[DIRECTIONS]: Whenever a line in the data below includes the string "rapidamente", copy it out.

Collected data
•••••
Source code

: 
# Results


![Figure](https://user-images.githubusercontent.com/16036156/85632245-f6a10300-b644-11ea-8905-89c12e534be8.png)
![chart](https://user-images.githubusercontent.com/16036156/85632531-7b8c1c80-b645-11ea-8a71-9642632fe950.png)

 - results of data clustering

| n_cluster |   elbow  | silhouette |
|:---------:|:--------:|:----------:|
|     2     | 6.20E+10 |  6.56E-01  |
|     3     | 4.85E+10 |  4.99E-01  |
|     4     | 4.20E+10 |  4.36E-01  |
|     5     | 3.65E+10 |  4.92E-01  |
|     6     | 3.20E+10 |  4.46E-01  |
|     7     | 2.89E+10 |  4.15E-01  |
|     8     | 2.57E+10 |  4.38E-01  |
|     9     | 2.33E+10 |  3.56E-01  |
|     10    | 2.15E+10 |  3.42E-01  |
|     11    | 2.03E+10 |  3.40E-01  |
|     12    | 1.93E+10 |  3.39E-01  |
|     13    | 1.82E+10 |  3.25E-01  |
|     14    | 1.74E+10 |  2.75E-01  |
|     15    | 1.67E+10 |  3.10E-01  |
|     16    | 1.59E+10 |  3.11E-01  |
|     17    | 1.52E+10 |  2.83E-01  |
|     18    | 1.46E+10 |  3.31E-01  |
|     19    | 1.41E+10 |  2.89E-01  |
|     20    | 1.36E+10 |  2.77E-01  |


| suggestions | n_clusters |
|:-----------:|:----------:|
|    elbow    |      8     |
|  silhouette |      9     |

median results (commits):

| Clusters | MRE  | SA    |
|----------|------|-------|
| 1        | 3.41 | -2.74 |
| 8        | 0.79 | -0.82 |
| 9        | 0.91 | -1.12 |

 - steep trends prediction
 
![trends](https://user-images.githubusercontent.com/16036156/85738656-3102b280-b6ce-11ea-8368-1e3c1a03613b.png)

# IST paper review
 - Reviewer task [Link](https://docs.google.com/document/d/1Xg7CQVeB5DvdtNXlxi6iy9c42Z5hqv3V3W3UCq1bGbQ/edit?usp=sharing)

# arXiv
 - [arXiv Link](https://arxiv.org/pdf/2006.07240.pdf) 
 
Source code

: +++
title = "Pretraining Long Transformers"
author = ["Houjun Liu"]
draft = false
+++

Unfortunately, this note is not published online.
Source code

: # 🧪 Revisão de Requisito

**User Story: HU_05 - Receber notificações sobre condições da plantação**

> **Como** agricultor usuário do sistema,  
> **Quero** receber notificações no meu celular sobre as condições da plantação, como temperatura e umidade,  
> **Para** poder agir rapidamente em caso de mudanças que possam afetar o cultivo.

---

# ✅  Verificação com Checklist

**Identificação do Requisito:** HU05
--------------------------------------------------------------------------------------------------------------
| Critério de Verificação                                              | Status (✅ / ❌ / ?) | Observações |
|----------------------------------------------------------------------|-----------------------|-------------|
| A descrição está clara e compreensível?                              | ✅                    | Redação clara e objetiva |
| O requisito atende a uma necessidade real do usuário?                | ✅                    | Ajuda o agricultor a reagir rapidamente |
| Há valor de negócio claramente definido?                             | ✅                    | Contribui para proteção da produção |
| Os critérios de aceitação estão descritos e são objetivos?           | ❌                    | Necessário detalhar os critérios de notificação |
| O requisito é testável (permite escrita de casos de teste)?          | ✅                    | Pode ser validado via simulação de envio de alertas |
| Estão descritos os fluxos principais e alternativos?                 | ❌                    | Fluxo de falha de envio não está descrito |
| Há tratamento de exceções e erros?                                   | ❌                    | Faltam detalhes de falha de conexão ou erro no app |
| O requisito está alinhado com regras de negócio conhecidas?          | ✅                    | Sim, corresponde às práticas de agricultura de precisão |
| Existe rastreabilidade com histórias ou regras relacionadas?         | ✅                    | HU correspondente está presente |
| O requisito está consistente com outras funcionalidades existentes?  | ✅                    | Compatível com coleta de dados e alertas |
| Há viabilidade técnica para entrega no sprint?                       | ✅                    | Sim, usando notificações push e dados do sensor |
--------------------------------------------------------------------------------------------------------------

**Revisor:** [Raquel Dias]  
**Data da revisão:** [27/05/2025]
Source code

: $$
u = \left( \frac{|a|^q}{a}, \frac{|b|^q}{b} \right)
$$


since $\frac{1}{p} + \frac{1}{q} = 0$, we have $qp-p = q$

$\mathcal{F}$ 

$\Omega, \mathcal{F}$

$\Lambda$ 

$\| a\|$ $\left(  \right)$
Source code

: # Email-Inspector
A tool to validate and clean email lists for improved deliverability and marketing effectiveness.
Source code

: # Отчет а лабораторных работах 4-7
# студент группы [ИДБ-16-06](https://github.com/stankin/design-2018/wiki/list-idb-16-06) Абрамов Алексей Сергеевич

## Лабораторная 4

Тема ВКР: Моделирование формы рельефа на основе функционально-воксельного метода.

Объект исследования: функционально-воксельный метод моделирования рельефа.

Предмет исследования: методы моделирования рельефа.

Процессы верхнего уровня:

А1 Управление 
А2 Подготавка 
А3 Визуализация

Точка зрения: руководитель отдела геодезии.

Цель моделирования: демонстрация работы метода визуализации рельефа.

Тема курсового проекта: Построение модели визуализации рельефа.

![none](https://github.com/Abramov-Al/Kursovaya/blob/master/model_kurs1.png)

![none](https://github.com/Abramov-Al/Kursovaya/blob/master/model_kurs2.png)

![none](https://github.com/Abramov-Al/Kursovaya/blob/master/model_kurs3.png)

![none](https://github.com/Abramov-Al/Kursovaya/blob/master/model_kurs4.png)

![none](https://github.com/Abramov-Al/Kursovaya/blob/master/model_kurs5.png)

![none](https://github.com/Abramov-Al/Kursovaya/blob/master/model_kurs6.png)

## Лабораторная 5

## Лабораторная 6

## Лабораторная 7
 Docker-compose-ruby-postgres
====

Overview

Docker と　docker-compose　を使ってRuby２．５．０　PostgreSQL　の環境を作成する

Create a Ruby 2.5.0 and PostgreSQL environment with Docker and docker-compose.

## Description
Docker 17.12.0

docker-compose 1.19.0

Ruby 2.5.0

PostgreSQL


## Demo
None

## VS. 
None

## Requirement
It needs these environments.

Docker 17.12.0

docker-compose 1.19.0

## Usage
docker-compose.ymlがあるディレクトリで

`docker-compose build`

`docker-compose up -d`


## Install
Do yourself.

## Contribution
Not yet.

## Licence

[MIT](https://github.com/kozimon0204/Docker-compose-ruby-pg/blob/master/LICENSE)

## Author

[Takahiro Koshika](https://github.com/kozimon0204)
•••••
[ANSWER BOX]:
> **Para** poder agir rapidamente em caso de mudanças que possam afetar o cultivo.
| O requisito atende a uma necessidade real do usuário?                | ✅                    | Ajuda o agricultor a reagir rapidamente |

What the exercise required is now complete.